■ **Exercise goal**
From the entries below, output the line with "(this will be a generated file)." and each following line up to and including the line with "using shared logic through a utils file.", exactly as written.

■ **Extracted records**
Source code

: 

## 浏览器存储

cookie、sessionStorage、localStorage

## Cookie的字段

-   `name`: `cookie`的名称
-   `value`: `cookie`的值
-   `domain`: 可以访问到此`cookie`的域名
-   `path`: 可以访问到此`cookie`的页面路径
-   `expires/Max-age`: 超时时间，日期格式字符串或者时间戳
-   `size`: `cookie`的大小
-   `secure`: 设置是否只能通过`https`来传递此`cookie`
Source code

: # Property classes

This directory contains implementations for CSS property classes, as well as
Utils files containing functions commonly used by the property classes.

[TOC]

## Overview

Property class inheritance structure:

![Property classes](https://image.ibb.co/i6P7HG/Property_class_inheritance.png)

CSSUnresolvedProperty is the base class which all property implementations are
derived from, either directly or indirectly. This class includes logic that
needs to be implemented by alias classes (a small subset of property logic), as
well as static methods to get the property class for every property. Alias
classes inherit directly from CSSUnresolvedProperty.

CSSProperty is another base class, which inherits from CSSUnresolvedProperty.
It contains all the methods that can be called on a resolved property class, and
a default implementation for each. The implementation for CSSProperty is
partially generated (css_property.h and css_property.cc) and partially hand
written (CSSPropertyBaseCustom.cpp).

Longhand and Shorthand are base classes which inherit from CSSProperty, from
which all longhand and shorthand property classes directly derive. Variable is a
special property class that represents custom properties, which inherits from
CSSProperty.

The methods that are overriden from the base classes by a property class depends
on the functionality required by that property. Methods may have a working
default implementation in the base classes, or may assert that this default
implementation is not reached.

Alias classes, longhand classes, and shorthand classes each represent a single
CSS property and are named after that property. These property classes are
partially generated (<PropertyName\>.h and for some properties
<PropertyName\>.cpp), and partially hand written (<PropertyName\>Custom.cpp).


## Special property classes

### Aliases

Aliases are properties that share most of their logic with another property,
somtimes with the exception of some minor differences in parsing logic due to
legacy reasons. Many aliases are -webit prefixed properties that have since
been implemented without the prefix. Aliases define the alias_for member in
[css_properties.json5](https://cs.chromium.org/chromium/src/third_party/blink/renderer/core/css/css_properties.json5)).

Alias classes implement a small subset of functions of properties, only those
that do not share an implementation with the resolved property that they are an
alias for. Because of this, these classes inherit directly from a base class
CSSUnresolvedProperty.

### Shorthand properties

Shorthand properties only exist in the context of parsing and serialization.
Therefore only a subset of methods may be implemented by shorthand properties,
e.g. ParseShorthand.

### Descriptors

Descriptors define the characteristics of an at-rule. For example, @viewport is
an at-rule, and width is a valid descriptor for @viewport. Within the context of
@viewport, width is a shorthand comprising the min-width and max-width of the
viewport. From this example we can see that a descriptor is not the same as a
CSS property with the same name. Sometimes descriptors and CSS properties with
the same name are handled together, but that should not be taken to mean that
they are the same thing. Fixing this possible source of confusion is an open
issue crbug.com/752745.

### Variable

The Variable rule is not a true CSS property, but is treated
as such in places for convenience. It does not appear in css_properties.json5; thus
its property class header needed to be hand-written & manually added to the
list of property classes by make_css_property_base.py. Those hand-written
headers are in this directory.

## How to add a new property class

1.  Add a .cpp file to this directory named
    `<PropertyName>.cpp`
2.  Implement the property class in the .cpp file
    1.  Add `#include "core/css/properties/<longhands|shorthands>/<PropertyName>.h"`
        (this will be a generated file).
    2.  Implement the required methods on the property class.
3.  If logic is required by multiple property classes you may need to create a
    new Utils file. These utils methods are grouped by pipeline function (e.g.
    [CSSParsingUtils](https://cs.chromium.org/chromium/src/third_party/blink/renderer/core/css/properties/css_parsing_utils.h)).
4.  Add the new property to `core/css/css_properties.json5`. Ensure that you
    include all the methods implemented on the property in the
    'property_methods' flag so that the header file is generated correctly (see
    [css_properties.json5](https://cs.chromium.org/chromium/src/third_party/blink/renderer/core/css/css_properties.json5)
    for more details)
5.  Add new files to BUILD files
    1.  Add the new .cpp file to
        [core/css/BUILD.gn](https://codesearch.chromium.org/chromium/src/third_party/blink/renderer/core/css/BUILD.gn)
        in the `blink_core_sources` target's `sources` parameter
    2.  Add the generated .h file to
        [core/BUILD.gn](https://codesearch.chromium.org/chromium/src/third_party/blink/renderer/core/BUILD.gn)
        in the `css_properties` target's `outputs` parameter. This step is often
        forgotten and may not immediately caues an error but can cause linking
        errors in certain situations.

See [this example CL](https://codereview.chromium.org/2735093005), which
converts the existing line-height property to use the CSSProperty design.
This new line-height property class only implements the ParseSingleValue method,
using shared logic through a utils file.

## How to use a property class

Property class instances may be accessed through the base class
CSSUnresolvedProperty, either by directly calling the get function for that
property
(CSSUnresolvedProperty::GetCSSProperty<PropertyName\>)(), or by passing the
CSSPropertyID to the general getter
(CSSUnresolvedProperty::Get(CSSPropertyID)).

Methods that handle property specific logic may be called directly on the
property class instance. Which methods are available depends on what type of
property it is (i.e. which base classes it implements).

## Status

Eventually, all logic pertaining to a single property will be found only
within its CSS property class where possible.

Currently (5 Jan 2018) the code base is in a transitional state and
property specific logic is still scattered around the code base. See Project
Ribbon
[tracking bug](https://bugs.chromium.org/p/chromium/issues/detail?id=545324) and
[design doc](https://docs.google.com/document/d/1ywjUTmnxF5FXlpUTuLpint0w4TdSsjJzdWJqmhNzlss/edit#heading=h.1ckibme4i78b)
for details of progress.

■ **Answer to the problem**
        (this will be a generated file).
    2.  Implement the required methods on the property class.
3.  If logic is required by multiple property classes you may need to create a
    new Utils file. These utils methods are grouped by pipeline function (e.g.
    [CSSParsingUtils](https://cs.chromium.org/chromium/src/third_party/blink/renderer/core/css/properties/css_parsing_utils.h)).
4.  Add the new property to `core/css/css_properties.json5`. Ensure that you
    include all the methods implemented on the property in the
    'property_methods' flag so that the header file is generated correctly (see
    [css_properties.json5](https://cs.chromium.org/chromium/src/third_party/blink/renderer/core/css/css_properties.json5)
    for more details)
5.  Add new files to BUILD files
    1.  Add the new .cpp file to
        [core/css/BUILD.gn](https://codesearch.chromium.org/chromium/src/third_party/blink/renderer/core/css/BUILD.gn)
        in the `blink_core_sources` target's `sources` parameter
    2.  Add the generated .h file to
        [core/BUILD.gn](https://codesearch.chromium.org/chromium/src/third_party/blink/renderer/core/BUILD.gn)
        in the `css_properties` target's `outputs` parameter. This step is often
        forgotten and may not immediately caues an error but can cause linking
        errors in certain situations.

See [this example CL](https://codereview.chromium.org/2735093005), which
converts the existing line-height property to use the CSSProperty design.
This new line-height property class only implements the ParseSingleValue method,
using shared logic through a utils file.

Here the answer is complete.